Repository files navigation

Build Status Go Report Card

Accesslog Exporter

The exporter accepts accesslog via syslog stream and exposes metrics readable for Prometheus.

Requirements

The Go with version 1.11 should be installed.

Build and run

To build and run exporter perform the following command:

$> make build
$> ./accesslog-exporter --config.path=etc/config.yaml --ua-regex.path=etc/regexes.yaml --web.addr=:9032 --syslog.addr=:9033

Where:

  • config.path - the path to the exporter config.

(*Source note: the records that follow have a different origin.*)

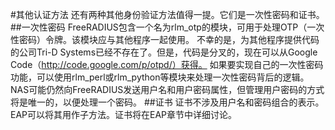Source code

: #其他认证方法
还有两种其他身份验证方法值得一提。它们是一次性密码和证书。
##一次性密码
FreeRADIUS包含一个名为rlm_otp的模块，可用于处理OTP（一次性密码）令牌。该模块应与其他程序一起使用。
不幸的是，为其他程序提供代码的公司Tri-D Systems已经不存在了。但是，代码是分叉的，现在可以从Google Code（http://code.google.com/p/otpd/）获得。
如果要实现自己的一次性密码功能，可以使用rlm_perl或rlm_python等模块来处理一次性密码背后的逻辑。 NAS可能仍然向FreeRADIUS发送用户名和用户密码属性，但管理用户密码的方式将是唯一的，以便处理一个密码。
##证书
证书不涉及用户名和密码组合的表示。 EAP可以将其用作子方法。证书将在EAP章节中详细讨论。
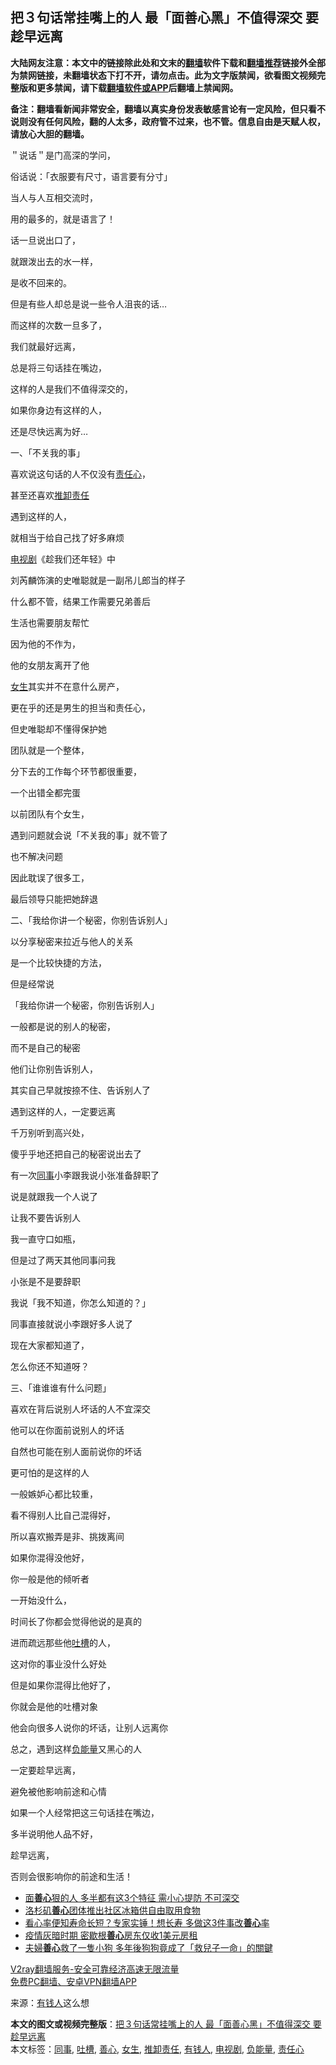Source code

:  <h2>把３句话常挂嘴上的人 最「面善心黑」不值得深交 要趁早远离</h2> <p class="notice"><b>大陆网友注意：本文中的链接除此处和文末的<a href="https://github.com/bannedbook/fanqiang" >翻墙</a>软件下载和<a href="https://github.com/killgcd/justmysocks/blob/master/README.md">翻墙推荐</a>链接外全部为禁网链接，未翻墙状态下打不开，请勿点击。此为文字版禁闻，欲看图文视频完整版和更多禁闻，请下载<a href="https://github.com/bannedbook/fanqiang">翻墙软件或APP</a>后翻墙上禁闻网。</p><p>备注：翻墙看新闻非常安全，翻墙以真实身份发表敏感言论有一定风险，但只看不说则没有任何风险，翻的人太多，政府管不过来，也不管。信息自由是天赋人权，请放心大胆的翻墙。</b></p>  <div class="entry"> <p id="conimg"></p> <p>＂说话＂是门高深的学问，</p> <p>俗话说：「衣服要有尺寸，语言要有分寸」</p> <p>当人与人互相交流时，</p> <p>用的最多的，就是语言了！</p> <p>话一旦说出口了，</p> <p>就跟泼出去的水一样，</p> <p>是收不回来的。</p> <p>但是有些人却总是说一些令人沮丧的话&#8230;</p> <p>而这样的次数一旦多了，</p> <p>我们就最好远离，</p> <p>总是将三句话挂在嘴边，</p> <p>这样的人是我们不值得深交的，</p> <p>如果你身边有这样的人，</p> <p>还是尽快远离为好&#8230;</p> <p></p> <p>一、「不关我的事」</p> <p>喜欢说这句话的人不仅没有<a href="https://www.bannedbook.org/bnews/tag/%E8%B4%A3%E4%BB%BB%E5%BF%83/" class="st_tag internal_tag" rel="tag" title="标签 责任心 下的日志">责任心</a>，</p> <p>甚至还喜欢<a href="https://www.bannedbook.org/bnews/tag/%E6%8E%A8%E5%8D%B8%E8%B4%A3%E4%BB%BB/" class="st_tag internal_tag" rel="tag" title="标签 推卸责任 下的日志">推卸责任</a></p> <p>遇到这样的人，</p> <p>就相当于给自己找了好多麻烦</p>  <p><a href="https://www.bannedbook.org/bnews/tag/%E7%94%B5%E8%A7%86%E5%89%A7/" class="st_tag internal_tag" rel="tag" title="标签 电视剧 下的日志">电视剧</a>《趁我们还年轻》中</p> <p>刘芮麟饰演的史唯聪就是一副吊儿郎当的样子</p> <p>什么都不管，结果工作需要兄弟善后</p> <p>生活也需要朋友帮忙</p> <p>因为他的不作为，</p> <p>他的女朋友离开了他</p> <p><a href="https://www.bannedbook.org/bnews/tag/%e5%a5%b3%e7%94%9f/" class="st_tag internal_tag" rel="tag" title="标签 女生 下的日志">女生</a>其实并不在意什么房产，</p> <p>更在乎的还是男生的担当和责任心，</p> <p>但史唯聪却不懂得保护她</p> <p>团队就是一个整体，</p> <p>分下去的工作每个环节都很重要，</p> <p>一个出错全都完蛋</p> <p>以前团队有个女生，</p> <p>遇到问题就会说「不关我的事」就不管了</p> <p>也不解决问题</p> <p>因此耽误了很多工，</p> <p>最后领导只能把她辞退</p> <p></p> <p>二、「我给你讲一个秘密，你别告诉别人」</p> <p>以分享秘密来拉近与他人的关系</p> <p>是一个比较快捷的方法，</p>  <p>但是经常说</p> <p>「我给你讲一个秘密，你别告诉别人」</p> <p>一般都是说的别人的秘密，</p> <p>而不是自己的秘密</p> <p>他们让你别告诉别人，</p> <p>其实自己早就按捺不住、告诉别人了</p> <p>遇到这样的人，一定要远离</p> <p>千万别听到高兴处，</p> <p>傻乎乎地还把自己的秘密说出去了</p> <p>有一次<a href="https://www.bannedbook.org/bnews/tag/%E5%90%8C%E4%BA%8B/" class="st_tag internal_tag" rel="tag" title="标签 同事 下的日志">同事</a>小李跟我说小张准备辞职了</p> <p>说是就跟我一个人说了</p> <p>让我不要告诉别人</p> <p>我一直守口如瓶，</p> <p>但是过了两天其他同事问我</p> <p>小张是不是要辞职</p> <p>我说「我不知道，你怎么知道的？」</p> <p>同事直接就说小李跟好多人说了</p> <p>现在大家都知道了，</p> <p>怎么你还不知道呀？</p> <p></p> <p>三、「谁谁谁有什么问题」</p>  <p>喜欢在背后说别人坏话的人不宜深交</p> <p>他可以在你面前说别人的坏话</p> <p>自然也可能在别人面前说你的坏话</p> <p>更可怕的是这样的人</p> <p>一般嫉妒心都比较重，</p> <p>看不得别人比自己混得好，</p> <p>所以喜欢搬弄是非、挑拨离间</p> <p>如果你混得没他好，</p> <p>你一般是他的倾听者</p> <p>一开始没什么，</p> <p>时间长了你都会觉得他说的是真的</p> <p>进而疏远那些他<a href="https://www.bannedbook.org/bnews/tag/%E5%90%90%E6%A7%BD/" class="st_tag internal_tag" rel="tag" title="标签 吐槽 下的日志">吐槽</a>的人，</p> <p>这对你的事业没什么好处</p> <p>但是如果你混得比他好了，</p> <p>你就会是他的吐槽对象</p> <p>他会向很多人说你的坏话，让别人远离你</p> <p>总之，遇到这样<a href="https://www.bannedbook.org/bnews/tag/%E8%B4%9F%E8%83%BD%E9%87%8F/" class="st_tag internal_tag" rel="tag" title="标签 负能量 下的日志">负能量</a>又黑心的人</p> <p>一定要趁早远离，</p> <p>避免被他影响前途和心情</p> <p>如果一个人经常把这三句话挂在嘴边，</p> <p>多半说明他人品不好，</p>  <p>趁早远离，</p> <p>否则会很影响你的前途和生活！</p> <ul class='op-related-articles' title='相关阅读'> <li><a href='https://www.bannedbook.org/bnews/lifebaike/20201020/1417042.html' target='_blank'>面<b>善心</b>狠的人 多半都有这3个特征 需小心提防 不可深交</a></li> <li><a href='https://www.bannedbook.org/bnews/baitai/20200721/1363905.html' target='_blank'>洛杉矶<b>善心</b>团体推出社区冰箱供自由取用食物</a></li> <li><a href='https://www.bannedbook.org/bnews/health/20200516/1329432.html' target='_blank'>看心率便知寿命长短？专家实锤！想长寿 多做这3件事改<b>善心</b>率</a></li> <li><a href='https://www.bannedbook.org/bnews/comments/20200428/1320345.html' target='_blank'>疫情灰暗时期  密歇根<b>善心</b>房东仅收1美元房租</a></li> <li><a href='https://www.bannedbook.org/bnews/funmedia/20200418/1314581.html' target='_blank'>夫婦<b>善心</b>救了一隻小狗 多年後狗狗竟成了「救兒子一命」的關鍵</a></li> </ul> <p class="texttj"> <a href="https://www.bannedbook.org/forum23/topic22702.html" target="_blank">V2ray翻墙服务-安全可靠经济高速无限流量</a><br/> <a href="https://github.com/bannedbook/fanqiang/wiki/%E7%A6%81%E9%97%BB%E7%BD%91%E5%AE%89%E5%8D%93%E7%BF%BB%E5%A2%99%E6%96%B0%E9%97%BBAPP" target="_blank">免费PC翻墙、安卓VPN翻墙APP</a></p><p> 来源：<a href="https://www.bannedbook.org/bnews/tag/%E6%9C%89%E9%92%B1%E4%BA%BA/" class="st_tag internal_tag" rel="tag" title="标签 有钱人 下的日志">有钱人</a>这么想 </p><a name='sharetosocial'></a>       <div><b>本文的图文或视频完整版</b>：<a href='https://www.bannedbook.org/bnews/funmedia/20201119/1433386.html'>把３句话常挂嘴上的人 最「面善心黑」不值得深交 要趁早远离</a></div>  </div><!--END ENTRY--> <div class="postfooter"> <div>本文标签：<a href="https://www.bannedbook.org/bnews/tag/%E5%90%8C%E4%BA%8B/" rel="tag">同事</a>, <a href="https://www.bannedbook.org/bnews/tag/%E5%90%90%E6%A7%BD/" rel="tag">吐槽</a>, <a href="https://www.bannedbook.org/bnews/tag/%E5%96%84%E5%BF%83/" rel="tag">善心</a>, <a href="https://www.bannedbook.org/bnews/tag/%e5%a5%b3%e7%94%9f/" rel="tag">女生</a>, <a href="https://www.bannedbook.org/bnews/tag/%E6%8E%A8%E5%8D%B8%E8%B4%A3%E4%BB%BB/" rel="tag">推卸责任</a>, <a href="https://www.bannedbook.org/bnews/tag/%E6%9C%89%E9%92%B1%E4%BA%BA/" rel="tag">有钱人</a>, <a href="https://www.bannedbook.org/bnews/tag/%E7%94%B5%E8%A7%86%E5%89%A7/" rel="tag">电视剧</a>, <a href="https://www.bannedbook.org/bnews/tag/%E8%B4%9F%E8%83%BD%E9%87%8F/" rel="tag">负能量</a>, <a href="https://www.bannedbook.org/bnews/tag/%E8%B4%A3%E4%BB%BB%E5%BF%83/" rel="tag">责任心</a></div>  </div><!--END POSTFOOTER--> 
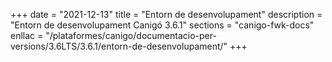 +++
date        = "2021-12-13"
title       = "Entorn de desenvolupament"
description = "Entorn de desenvolupament Canigó 3.6.1"
sections    = "canigo-fwk-docs"
enllac		= "/plataformes/canigo/documentacio-per-versions/3.6LTS/3.6.1/entorn-de-desenvolupament/"
+++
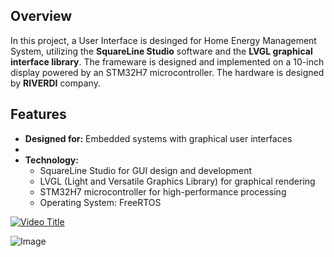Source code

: ## Overview
In this project, a User Interface is desinged for Home Energy Management System, utilizing the **SquareLine Studio** software and the **LVGL graphical interface library**. The frameware is designed and implemented on a 10-inch display powered by an STM32H7 microcontroller. The hardware is designed by **RIVERDI** company.

## Features
- **Designed for:** Embedded systems with graphical user interfaces
- 
- **Technology:**
  - SquareLine Studio for GUI design and development
  - LVGL (Light and Versatile Graphics Library) for graphical rendering
  - STM32H7 microcontroller for high-performance processing
  - Operating System: FreeRTOS

[![Video Title](https://img.youtube.com/vi/o3UrxQO1nyc/0.jpg)](https://youtu.be/watch?v=o3UrxQO1nyc)

![Image](https://github.com/user-attachments/assets/8f4e47a3-e3ff-4402-86d0-6b81c5012c85)
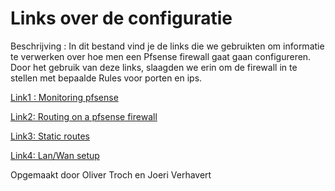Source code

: # Links over de configuratie

Beschrijving : In dit bestand vind je de links die we gebruikten om informatie te verwerken over hoe men een Pfsense firewall gaat gaan configureren. Door het gebruik van deze links, slaagden we erin om de firewall in te stellen met bepaalde Rules voor porten en ips.  

[Link1 : Monitoring pfsense](https://support.auvik.com/hc/en-us/articles/360000932806-How-to-enable-SNMP-on-a-pfSense-device)

[Link2: Routing on a pfsense firewall](https://www.youtube.com/watch?v=XdzfgapJYqw)

[Link3: Static routes](https://docs.netgate.com/pfsense/en/latest/book/routing/static-routes.html)

[Link4: Lan/Wan setup](https://www.youtube.com/watch?v=2cBRBzpTSTk)


Opgemaakt door Oliver Troch en Joeri Verhavert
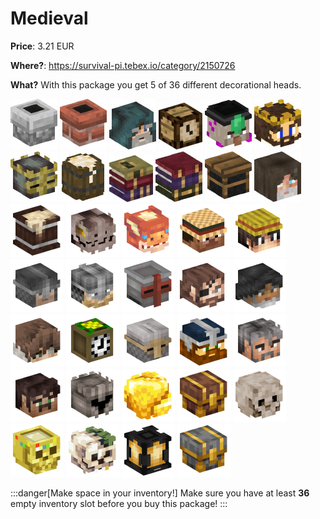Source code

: # Medieval

**Price**: 3.21 EUR

**Where?**: https://survival-pi.tebex.io/category/2150726

**What?** With this package you get 5 of 36 different decorational heads.

![48105 ](ba45c24d3078e3e06719247e4af520d7116d185a.jpg)
![47887 ](ace3085e1ae0d9efebf0d5bf6c60b6176a7d2c85.jpg)
![22922 ](5d7b6828141893db12353a2737c418a15c261e02.jpg)
![2979 ](c303f77e5f8a87691f2a477c6e92e7b4dd9ccd5f.jpg)
![65739 ](d1698abf2438aaa6205169c16d200c14a85e368f.jpg)
![28985 ](b846a8ebc32dae322f3ebc57b4f02f013cc1cf38.jpg)
![28983 ](f4a2750a91703fd18dd01594b5845e1773595cf7.jpg)
![52280 ](6f8d579267b0683579317b065ad15e6e5516df8c.jpg)
![50674 ](af7d56ae2d742cb87151ae8e85e84925095d62a2.jpg)
![47214 ](53d8824e905ff4336d8e3972a8a339fe7c54e3a4.jpg)
![2195 ](e928b53ee48f921a7d18d4037422f217830fa704.jpg)
![24248 ](2ab6f3f36dd1a775e1c9490d8539924539cc2e9f.jpg)
![2427](f2ca9cf91c7e1ac00332a38111efc930.webp)
![97564](9b6114b5b6d5ef4b8bc2a89b746b6bb8.webp)
![97487](063a5b1e9dfa8f21acb7981fbd86eb78.webp)
![59062](60f87fa8c14b10612ae1c56a69f63596.webp)
![74023](03a6bbb9f699dffab3294dd6c7915b97.webp)
![95930](c0c3fb0be26ef5cecf06c6e0cae738b1.webp)
![95929](42a388a8c79dfb40730ad144fbc7aafb.webp)
![95232](bf8d1d0232553064754172439069a1b3.webp)
![97313](56960c86657ab60dbbf721d346df10de.webp)
![96635](06fae88353ea974b0f064a1bc6223f86.webp)
![97255](48b91ed7f2690148cdbc5e201936e75e.webp)
![2969](5c934363a7e2a73d4120f6a5c2664b29.webp)
![18936](eb71960eb5809c7976698bb3eb4f734f.webp)
![97305](759de5108be25567303a0e7c85e078c4.webp)
![97258](6812ea2ffee7daf1b9c31e3f1bbb5c3f.webp)
![97260](cc138af29c91d9563571979ce35f34c2.webp)
![96616](b85ff1eddef19cf1b4d4f50c90e135e6.webp)
![96953](0bcb37c558dfe58c8fe4efd58364c186.webp)
![95984](bc2957d3c0c77e7313454462eb9d3393.webp)
![92998](1d5374a604db680174fc52f0cee343dd.webp)
![90879](c486e97d85d8db71f1154289e09ac027.webp)
![90880](36a1a455ed38463211cb28f5a3c74090.webp)
![90878](0d9d0addf0d54f946d3ef736d910be04.webp)
![89503](94a70f7a3ba651a31f83a586c677b715.webp)

:::danger[Make space in your inventory!]
Make sure you have at least **36** empty inventory slot before you buy this package!
:::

Default value: etc/config.yaml.
  • ua-regex.path - the path to the file, that contains all regexes for parsing user agent. Default value: etc/regexes.yaml.
  • web.addr - the address on which the metrics are exposed. Default value: :9032.
  • syslog.addr - the address on which the syslog accept requests(Nginx access log lines). Default value: :9033.

Tests

To run tests use the command:

make test

Benchmarks

To run benchmarks use the command:

make bench

Config explanation

This is an example of configuration that cover all aspects of Exporter features:

global:
  # (optional) If log string contains $remote_addr that
  # belongs to following subnets - User Agent won't be parsed
  # Instead of that OS and Device will be marked as "internal"
  internal_subnets:
    - 30.0.0.0/8
    - 188.173.191.0/24

  # (optional) User agents cache max size (items). Default - 100k
  user_agent_cache_size: 200000

  # (optional) Number of workers(goroutines) to parse and export log line metrics. Default - 100
  export_workers: 1000

  # (optional) Use this for custom User Agent replacements
  user_agents:
    - match_re: ^MyStore\/([0-9]+)
      replacements:
        os: IOS
        user_agent: myapp_ios_$1
    - match_re: ^myapp_android\/([0-9\.]+)
      replacements:
        os: Android
        user_agent: myapp_android_$1 # $1 will be replaced by version

  # (optional) If defined - additional metric will be collected for particular path
  request_uris:
    - match_re: ^/(\?.*)?$
      match_method: "GET" # (optional)
      replacements:
        request_uri: home
    - match_re: ^/search/.*
      match_method: "GET" # (optional)
      replacements:
        request_uri: search

  # (optional) Contains list of equivalent hosts, that should considered as the same, for example: www.site.com, site.com
  hosts:
    - match: 'site.ru'
      replacement: 'www.site.ru'

# (required) List of your Nginx hosts to collect logs from
sources:
  - host: loadbalancer
    # Nginx log format.
    # See https://nginx.org/ru/docs/http/ngx_http_log_module.html
    # Following multiline string will be simple one-line string
    # See YAML syntax here:
    # https://symfony.com/doc/current/components/yaml/yaml_format.html
    log_format: >
      [$time_local] | $remote_addr | $remote_user | $status | $scheme | $host | "$request" | $body | $body_bytes_sent| $fullrequest | $http_user_agent | $http_referer | $request_time | $connection_requests

The config file consists of two sections:

  1. Global - contains filters, replacements, cache, worker settings.
  2. Sources - contains list of Nginx hosts with access log formats. It should have at least one accesslog format!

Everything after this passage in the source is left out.